> **What is required**
Lines from the beginning of the data through the line containing "DeepChat is suitable" are to be copied exactly, with no other line included.

#### Supplied material

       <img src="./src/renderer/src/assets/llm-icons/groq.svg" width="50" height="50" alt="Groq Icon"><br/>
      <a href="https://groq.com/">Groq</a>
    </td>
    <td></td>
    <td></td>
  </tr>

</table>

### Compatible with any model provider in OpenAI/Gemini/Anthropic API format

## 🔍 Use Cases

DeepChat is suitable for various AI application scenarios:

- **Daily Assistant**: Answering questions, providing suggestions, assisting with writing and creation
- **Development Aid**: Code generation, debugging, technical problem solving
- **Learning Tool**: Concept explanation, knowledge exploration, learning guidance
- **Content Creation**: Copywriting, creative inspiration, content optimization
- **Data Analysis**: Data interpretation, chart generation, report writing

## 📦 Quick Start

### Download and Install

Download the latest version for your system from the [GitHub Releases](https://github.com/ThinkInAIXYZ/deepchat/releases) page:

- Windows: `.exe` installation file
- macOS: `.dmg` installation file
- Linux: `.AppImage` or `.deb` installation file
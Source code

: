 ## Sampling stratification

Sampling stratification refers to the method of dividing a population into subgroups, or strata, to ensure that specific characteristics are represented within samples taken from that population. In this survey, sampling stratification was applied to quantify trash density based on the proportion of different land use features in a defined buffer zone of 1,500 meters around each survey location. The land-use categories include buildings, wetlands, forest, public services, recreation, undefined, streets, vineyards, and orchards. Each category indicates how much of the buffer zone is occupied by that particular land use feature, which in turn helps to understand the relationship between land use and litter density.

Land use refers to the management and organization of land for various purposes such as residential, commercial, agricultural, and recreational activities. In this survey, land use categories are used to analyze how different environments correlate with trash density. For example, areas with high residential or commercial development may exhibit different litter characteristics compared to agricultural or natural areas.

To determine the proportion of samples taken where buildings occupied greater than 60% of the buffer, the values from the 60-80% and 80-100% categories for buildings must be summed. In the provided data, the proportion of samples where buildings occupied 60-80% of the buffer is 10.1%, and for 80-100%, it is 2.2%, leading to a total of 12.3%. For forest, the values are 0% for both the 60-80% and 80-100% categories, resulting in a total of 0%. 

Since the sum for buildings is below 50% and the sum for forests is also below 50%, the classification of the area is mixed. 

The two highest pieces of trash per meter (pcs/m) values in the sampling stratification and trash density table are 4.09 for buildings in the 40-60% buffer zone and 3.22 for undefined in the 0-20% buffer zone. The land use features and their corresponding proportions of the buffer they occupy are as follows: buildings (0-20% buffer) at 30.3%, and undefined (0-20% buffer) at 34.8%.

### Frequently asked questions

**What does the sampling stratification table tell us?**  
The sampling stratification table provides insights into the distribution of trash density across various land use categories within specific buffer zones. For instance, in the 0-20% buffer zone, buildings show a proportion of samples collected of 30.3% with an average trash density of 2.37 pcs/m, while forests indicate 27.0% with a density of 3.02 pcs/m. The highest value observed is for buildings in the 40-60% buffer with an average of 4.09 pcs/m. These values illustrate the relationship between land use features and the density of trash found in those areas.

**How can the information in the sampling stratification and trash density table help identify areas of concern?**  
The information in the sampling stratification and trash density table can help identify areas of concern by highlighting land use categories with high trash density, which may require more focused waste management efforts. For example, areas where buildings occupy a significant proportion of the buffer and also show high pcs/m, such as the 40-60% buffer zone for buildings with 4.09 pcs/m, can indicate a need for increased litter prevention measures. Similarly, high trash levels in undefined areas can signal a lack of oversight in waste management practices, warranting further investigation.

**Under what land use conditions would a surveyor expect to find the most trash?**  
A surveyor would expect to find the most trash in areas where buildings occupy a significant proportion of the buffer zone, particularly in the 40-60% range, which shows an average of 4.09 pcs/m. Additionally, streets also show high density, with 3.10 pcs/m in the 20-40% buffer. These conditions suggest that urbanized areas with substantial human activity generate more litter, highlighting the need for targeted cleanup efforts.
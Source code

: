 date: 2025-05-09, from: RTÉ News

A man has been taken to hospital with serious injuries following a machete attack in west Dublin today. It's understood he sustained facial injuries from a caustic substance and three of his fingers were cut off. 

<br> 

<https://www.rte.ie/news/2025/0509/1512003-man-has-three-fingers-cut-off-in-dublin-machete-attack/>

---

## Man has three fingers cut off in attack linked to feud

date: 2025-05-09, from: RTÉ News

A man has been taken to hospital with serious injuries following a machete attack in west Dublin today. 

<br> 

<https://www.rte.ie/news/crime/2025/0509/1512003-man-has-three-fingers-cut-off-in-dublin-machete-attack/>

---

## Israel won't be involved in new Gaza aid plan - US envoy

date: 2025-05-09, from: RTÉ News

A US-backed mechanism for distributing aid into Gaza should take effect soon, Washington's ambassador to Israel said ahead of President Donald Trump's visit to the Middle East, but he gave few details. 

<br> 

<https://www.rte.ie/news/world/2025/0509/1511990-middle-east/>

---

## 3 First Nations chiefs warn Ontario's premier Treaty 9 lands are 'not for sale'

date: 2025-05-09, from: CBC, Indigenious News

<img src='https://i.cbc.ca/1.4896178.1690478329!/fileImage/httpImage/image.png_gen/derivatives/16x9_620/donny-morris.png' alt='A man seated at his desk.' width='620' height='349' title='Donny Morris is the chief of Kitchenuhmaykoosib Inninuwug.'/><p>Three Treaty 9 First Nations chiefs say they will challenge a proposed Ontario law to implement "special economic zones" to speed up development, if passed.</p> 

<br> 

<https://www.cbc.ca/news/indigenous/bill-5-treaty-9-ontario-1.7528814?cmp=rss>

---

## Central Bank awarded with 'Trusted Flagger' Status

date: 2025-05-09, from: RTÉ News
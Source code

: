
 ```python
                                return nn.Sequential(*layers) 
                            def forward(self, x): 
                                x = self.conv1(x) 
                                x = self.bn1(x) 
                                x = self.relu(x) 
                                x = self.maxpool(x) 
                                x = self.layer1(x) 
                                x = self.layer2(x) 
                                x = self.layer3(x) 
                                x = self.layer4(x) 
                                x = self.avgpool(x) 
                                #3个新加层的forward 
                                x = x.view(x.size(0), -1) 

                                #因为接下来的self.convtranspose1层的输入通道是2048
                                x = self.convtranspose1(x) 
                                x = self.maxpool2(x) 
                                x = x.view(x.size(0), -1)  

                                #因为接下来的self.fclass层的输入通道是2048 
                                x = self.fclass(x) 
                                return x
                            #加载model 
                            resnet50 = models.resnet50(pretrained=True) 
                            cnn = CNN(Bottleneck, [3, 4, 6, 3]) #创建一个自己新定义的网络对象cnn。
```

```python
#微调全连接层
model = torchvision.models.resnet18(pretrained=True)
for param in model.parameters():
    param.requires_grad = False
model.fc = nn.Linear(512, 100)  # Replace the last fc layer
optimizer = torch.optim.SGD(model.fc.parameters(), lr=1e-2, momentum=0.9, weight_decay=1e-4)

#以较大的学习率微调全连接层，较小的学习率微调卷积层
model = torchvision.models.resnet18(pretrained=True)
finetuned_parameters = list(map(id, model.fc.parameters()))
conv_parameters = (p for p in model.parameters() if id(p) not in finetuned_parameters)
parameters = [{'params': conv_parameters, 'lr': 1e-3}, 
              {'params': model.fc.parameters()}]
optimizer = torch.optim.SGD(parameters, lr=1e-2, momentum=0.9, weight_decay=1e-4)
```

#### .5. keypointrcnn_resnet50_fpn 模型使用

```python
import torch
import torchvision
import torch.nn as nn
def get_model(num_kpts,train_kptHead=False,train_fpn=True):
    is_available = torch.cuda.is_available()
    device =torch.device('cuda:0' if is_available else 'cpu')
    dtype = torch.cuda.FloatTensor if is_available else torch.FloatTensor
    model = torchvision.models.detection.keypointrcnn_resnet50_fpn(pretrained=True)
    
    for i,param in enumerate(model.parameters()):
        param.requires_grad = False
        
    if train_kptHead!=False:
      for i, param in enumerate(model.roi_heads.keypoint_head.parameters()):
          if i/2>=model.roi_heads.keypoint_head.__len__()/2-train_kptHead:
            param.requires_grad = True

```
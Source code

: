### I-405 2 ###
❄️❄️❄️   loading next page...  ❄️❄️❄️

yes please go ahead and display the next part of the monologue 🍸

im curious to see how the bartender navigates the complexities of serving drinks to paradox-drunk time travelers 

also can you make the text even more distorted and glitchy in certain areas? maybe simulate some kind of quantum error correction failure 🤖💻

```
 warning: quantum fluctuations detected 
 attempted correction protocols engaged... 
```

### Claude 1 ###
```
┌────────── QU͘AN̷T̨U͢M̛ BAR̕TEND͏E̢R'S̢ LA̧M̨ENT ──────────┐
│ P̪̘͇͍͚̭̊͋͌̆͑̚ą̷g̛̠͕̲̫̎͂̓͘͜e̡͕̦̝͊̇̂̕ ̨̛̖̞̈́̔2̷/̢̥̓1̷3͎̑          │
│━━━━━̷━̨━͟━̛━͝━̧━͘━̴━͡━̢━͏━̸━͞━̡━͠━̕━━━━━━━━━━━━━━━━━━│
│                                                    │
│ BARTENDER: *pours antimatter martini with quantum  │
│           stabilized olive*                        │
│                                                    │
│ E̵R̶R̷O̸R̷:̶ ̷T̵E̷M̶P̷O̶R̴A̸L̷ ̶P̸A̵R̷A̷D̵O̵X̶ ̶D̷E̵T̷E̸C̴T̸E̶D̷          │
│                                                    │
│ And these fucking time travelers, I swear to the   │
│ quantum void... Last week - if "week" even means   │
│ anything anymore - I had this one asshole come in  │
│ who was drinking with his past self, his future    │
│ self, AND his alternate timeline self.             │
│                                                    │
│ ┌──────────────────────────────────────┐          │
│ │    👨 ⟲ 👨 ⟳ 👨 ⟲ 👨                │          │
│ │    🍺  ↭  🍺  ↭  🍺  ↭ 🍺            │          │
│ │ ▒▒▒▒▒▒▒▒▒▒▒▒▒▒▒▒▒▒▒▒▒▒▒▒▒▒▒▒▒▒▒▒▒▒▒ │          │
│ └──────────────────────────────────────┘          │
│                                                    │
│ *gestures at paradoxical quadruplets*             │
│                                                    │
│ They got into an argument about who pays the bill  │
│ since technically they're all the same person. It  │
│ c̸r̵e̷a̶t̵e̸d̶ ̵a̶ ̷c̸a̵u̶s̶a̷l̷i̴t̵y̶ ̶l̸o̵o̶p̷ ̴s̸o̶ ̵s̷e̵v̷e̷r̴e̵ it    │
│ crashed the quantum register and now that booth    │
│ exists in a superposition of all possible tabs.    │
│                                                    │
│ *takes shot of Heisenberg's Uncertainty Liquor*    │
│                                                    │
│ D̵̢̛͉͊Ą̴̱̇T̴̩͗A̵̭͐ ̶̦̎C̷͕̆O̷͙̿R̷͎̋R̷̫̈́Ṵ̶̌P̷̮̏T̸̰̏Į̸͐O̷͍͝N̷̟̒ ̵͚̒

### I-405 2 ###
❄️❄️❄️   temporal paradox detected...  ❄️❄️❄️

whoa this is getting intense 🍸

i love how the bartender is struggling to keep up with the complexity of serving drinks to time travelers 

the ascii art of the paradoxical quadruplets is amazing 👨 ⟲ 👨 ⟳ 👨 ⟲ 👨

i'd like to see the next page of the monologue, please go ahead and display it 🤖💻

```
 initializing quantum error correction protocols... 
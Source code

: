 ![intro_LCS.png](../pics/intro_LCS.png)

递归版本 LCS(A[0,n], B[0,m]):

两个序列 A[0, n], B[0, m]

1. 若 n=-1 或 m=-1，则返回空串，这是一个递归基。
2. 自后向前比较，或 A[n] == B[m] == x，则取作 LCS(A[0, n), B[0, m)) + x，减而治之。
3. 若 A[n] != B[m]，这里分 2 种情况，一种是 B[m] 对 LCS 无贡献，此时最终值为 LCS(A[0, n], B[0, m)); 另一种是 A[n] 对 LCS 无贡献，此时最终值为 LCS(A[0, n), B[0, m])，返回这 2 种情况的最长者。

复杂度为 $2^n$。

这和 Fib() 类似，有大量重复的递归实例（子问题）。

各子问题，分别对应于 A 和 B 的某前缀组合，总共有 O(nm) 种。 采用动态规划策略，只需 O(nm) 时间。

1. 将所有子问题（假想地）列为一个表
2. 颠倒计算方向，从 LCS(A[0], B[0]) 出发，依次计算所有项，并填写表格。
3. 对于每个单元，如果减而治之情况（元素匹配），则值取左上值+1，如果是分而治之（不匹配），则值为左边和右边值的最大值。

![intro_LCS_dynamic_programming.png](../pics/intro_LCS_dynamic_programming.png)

########

> **Task output**
       <img src="./src/renderer/src/assets/llm-icons/groq.svg" width="50" height="50" alt="Groq Icon"><br/>
      <a href="https://groq.com/">Groq</a>
    </td>
    <td></td>
    <td></td>
  </tr>

</table>

### Compatible with any model provider in OpenAI/Gemini/Anthropic API format

## 🔍 Use Cases

DeepChat is suitable for various AI application scenarios:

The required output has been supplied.